About 2.7 million Japanese (servicemen and civilians) were dead by the end of the war, 3-4% of the country’s population of 74 million. One quarter of the country’s wealth had been destroyed, including four fifths of its ships, one-third of all industrial machine tools, and a quarter of its rolling stock and motor vehicles. Living standards fell to 65% of prewar levels. Sixty-six major cities had been heavily bombed, and 30% of the population of those cities were now homeless.

Dower, John W., Embracing Defeat: Japan in the Wake of World War II, New York: W.W. Norton & Company, 1999, pp. 37 – 46.

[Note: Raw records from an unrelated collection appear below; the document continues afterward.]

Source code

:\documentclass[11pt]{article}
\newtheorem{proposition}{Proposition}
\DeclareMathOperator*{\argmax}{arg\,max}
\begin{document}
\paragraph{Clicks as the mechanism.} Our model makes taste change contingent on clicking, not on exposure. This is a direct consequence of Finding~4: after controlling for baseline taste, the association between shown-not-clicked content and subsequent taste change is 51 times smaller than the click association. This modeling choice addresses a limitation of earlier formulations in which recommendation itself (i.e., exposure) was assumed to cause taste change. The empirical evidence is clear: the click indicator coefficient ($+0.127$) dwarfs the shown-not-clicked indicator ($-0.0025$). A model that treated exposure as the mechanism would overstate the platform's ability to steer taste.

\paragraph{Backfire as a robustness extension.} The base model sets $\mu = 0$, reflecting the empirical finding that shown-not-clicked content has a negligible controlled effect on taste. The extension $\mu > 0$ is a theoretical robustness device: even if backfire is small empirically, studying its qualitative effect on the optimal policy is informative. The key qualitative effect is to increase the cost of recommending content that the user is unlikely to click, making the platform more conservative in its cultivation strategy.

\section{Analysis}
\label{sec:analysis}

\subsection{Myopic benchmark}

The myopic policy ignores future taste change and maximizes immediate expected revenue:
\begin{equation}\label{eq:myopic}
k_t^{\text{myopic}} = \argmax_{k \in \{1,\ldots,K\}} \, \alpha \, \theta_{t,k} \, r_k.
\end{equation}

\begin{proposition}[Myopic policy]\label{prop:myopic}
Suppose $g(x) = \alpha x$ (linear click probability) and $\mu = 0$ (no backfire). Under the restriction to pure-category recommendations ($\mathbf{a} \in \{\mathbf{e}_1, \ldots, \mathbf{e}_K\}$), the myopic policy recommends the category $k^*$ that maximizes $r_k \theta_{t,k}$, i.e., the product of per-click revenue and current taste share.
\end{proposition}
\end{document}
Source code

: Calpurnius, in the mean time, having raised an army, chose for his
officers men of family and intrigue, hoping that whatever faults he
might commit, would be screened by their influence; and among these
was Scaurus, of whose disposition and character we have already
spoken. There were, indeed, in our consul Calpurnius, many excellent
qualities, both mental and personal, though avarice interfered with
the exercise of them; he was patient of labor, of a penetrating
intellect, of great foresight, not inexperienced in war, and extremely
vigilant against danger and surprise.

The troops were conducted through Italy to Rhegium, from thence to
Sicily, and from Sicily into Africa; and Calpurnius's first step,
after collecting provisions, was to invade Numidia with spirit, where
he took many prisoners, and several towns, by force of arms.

P.S. There was no intention on my behalf to paint the Japanese as victims. War is hell, as "Sourpuss" commented.

Speaking of which, the other day I watched a terrible movie, starring Nicholas Cage, called "USS Indianapolis: Men of Courage". It tells the story of the USS Indianapolis, the destroyer which was sent on a top-secret mission to deliver nuclear material to Tinian island. The material would be used in the atomic bombs dropped on Hiroshima and Nagasaki in August. After delivering its cargo, the Indianapolis made its way towards Okinawa, but got sunk by a Japanese submarine in the morning of July 30. Of the 1,196 men on board, 879 died: 300 in the initial attack; and the remaining five hundred due to dehydration, exhaustion, and shark attacks.